“Our Company Could Not Coexist” with Trump as a Partner
Will the Republican party ever learn the lesson that people in the business world learned long ago?
THE MOST PRESCIENT AND POINTED WARNING about Donald Trump may have been raised by a Harrah’s executive. In 2016.
Phil Satre wasn’t a celebrity, but he stood out in at least two ways: He was Trump’s partner on an Atlantic City casino project in the 1980s. And he was willing to stick his neck out and write about it in the Reno Gazette Journal.
The column Satre wrote was so spot-on that in my role then as commentary editor of USA Today, I republished it in our newspaper in hopes it would influence voters throughout the land. That was back when the extent of the Teflon Don syndrome had not fully penetrated our brains—when we still thought, or hoped, that reason and facts could make a difference.
Here’s just one paragraph of Satre’s column:
In 1985 I filed an affidavit with the court over Trump’s claims of mismanagement: Referring to Trump I said, “His written response to my letter of May 10 is characteristic of the bluster, threats, intemperance and unsupported and unsupportable falsehoods that have permeated the correspondence we have received from him and his key management employees almost since the beginning of our partnership.” My opinion of Donald Trump from the 1980s has not changed. The negative publicity about Donald Trump during this campaign—his conduct toward women, his business failures and his explosive temperament—matches my dealings with him.
As we know, reason and facts did not prevail. Satre’s words, so blunt and vivid, probably had the most impact inside my own brain. They have come to mind repeatedly during the first two months of Trump’s return to office.
Call it the boomerang presidency. Or the whiplash or rug-pull presidency. The bottom line is the same, whether we’re talking about tariffs, Ukraine, Social Security, immigration, or anything else: You cannot count on Trump. You cannot trust him. Also, he knows nothing about the economy.
“I don’t have a changed view of him,” Satre told me in a phone call this week—the first time we’d ever talked. “His whole approach during the periods that I was involved with him in a partnership were examples of somebody who talked a lot about himself with a great deal of bombast. And there was no regard to accuracy of what he said or truthfulness. And as a consequence, ultimately, our company could not coexist with him as a partner.”
Negotiating with Trump then sounds a lot like negotiating with him now. “What was negotiated in those days was his name and how valuable his name was. We had lots of disagreements about that,” Satre said, deadpan, and we both chuckled. Were they resolved? “No, they weren’t,” he said.
In a way, though, they were. Satre and the rest of the Harrah’s team decided to sell their half-interest in the project back to Trump.

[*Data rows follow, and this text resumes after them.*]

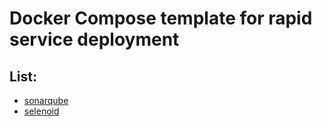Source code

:# Docker Compose template for rapid service deployment

## List:

- [sonarqube](./sonaqube/)
- [selenoid](./selenoid/)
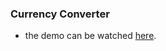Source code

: ### Currency Converter

- the demo can be watched [here](https://currency-converter-davidk55.netlify.app/).
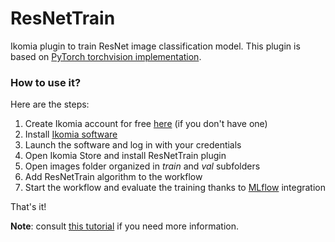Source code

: # ResNetTrain

Ikomia plugin to train ResNet image classification model. This plugin is based on [PyTorch torchvision implementation](https://github.com/pytorch/vision).

### How to use it?
Here are the steps:

1. Create Ikomia account for free [here](https://ikomia.com/accounts/signup/) (if you don't have one)
2. Install [Ikomia software](https://ikomia.com/en/download)
3. Launch the software and log in with your credentials
4. Open Ikomia Store and install ResNetTrain plugin
5. Open images folder organized in *train* and *val* subfolders 
6. Add ResNetTrain algorithm to the workflow
7. Start the workflow and evaluate the training thanks to [MLflow](https://www.mlflow.org/) integration

That's it!

**Note**: consult [this tutorial](https://blog.ikomia.com/2021/01/train-deep-learning-models-with-ikomia/) if you need more information.

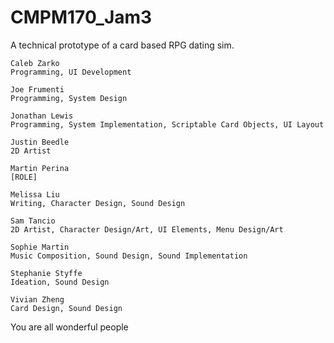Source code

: # CMPM170_Jam3
A technical prototype of a card based RPG dating sim.
    
    Caleb Zarko                
    Programming, UI Development
    
    Joe Frumenti 
    Programming, System Design             

    Jonathan Lewis
    Programming, System Implementation, Scriptable Card Objects, UI Layout

    Justin Beedle            
    2D Artist

    Martin Perina            
    [ROLE]

    Melissa Liu
    Writing, Character Design, Sound Design

    Sam Tancio                   
    2D Artist, Character Design/Art, UI Elements, Menu Design/Art

    Sophie Martin             
    Music Composition, Sound Design, Sound Implementation

    Stephanie Styffe        
    Ideation, Sound Design

    Vivian Zheng
    Card Design, Sound Design
    
    
    
    
    
    
    
    
    
    
You are all wonderful people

They didn’t lose any money in the transaction, Satre said, but Trump nevertheless claimed it was “a great deal for him.”
Harrah’s went back to operating its “very successful” Marina District casino in Atlantic City, which had opened in 1980. And Trump went back to doing what he does best, or worst.
The Trump Plaza, as Trump called it after the partnership ended, “filed for bankruptcy in 1992. It closed in 2014 after additional bankruptcies,” Satre wrote in 2016. And lest you’re inclined to blame economic conditions, he made a point of noting that “in contrast, Harrah’s flourished during this same period, and I retired as Chairman in 2005.”
And furthermore: “I am convinced he simply does not have the temperament to be president, or more importantly, commander in chief: His hair-trigger temper, bluster, racial rhetoric and divisive domestic and international views will endanger our democracy and risk permanent damage to our society.”
Not surprisingly, both Satre and I thought immediately of his long-ago op-ed after the volcanic Oval Office meeting between Trump, Vice President JD Vance, and Ukrainian president Volodymyr Zelensky. When Satre read about it and watched clips, he had flashbacks to some of his sessions with Trump. “We had several of those just really angry outbursts,” he told me.
Satre did not write anything about Trump last year. “I didn’t feel like I could say anything different than what I said then. I actually was quite shocked in 2024, shocked by the outcome,” he said.
The enduring mystery, for Satre and so many of us, is why Trump’s skills at selling and marketing himself have worked so well and for so long. They weren’t in evidence, nor was there any hint he had a political future, at the time Satre was trying to work with him.
That came later, he says, when Trump was riding high with The Apprentice: “He had become a media personality more than a developer personality, and he started talking about running for president and all that. I began to run into people who said we should elect him president. I said ‘Really?’ The Apprentice. People were attracted to that.”
Satre, now the non-executive chairman of the board of Wynn Resorts, has had a long and respected career in the gaming industry. But like millions of Americans, maybe tens of millions, he has failed at one big thing: Turning the electorate away from Donald Trump.
Years ago, when he and other Harrah’s executives contemplated a continued future with Trump, “We made the decision that we’d be well served by terminating our relationship with him,” he said during our call. “We decided to do it and we were very happy.”
If only Republicans could find the courage and will to do the same. If I were a betting woman, I’d say they, and their country, would be very happy.